- **ASSIGNED TASK**: Which lines of the data include the string "column"? List them all.

- **DATA SECTION**:
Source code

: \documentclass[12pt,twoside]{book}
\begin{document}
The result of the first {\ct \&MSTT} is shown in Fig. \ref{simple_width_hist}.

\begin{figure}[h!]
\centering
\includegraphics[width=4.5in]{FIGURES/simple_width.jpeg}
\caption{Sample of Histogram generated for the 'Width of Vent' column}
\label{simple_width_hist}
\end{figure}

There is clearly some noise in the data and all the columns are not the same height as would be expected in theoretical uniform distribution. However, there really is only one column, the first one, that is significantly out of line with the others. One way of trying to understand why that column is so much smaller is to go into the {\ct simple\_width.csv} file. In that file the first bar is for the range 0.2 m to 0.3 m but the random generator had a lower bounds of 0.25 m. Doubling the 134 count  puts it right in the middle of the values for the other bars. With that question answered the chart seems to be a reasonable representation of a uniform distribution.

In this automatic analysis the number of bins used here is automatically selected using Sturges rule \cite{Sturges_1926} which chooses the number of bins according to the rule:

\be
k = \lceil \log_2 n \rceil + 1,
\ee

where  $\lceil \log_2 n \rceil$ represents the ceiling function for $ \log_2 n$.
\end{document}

- **WRITTEN ANSWER**:
\caption{Sample of Histogram generated for the 'Width of Vent' column}
There is clearly some noise in the data and all the columns are not the same height as would be expected in theoretical uniform distribution. However, there really is only one column, the first one, that is significantly out of line with the others. One way of trying to understand why that column is so much smaller is to go into the {\ct simple\_width.csv} file. In that file the first bar is for the range 0.2 m to 0.3 m but the random generator had a lower bounds of 0.25 m. Doubling the 134 count  puts it right in the middle of the values for the other bars. With that question answered the chart seems to be a reasonable representation of a uniform distribution.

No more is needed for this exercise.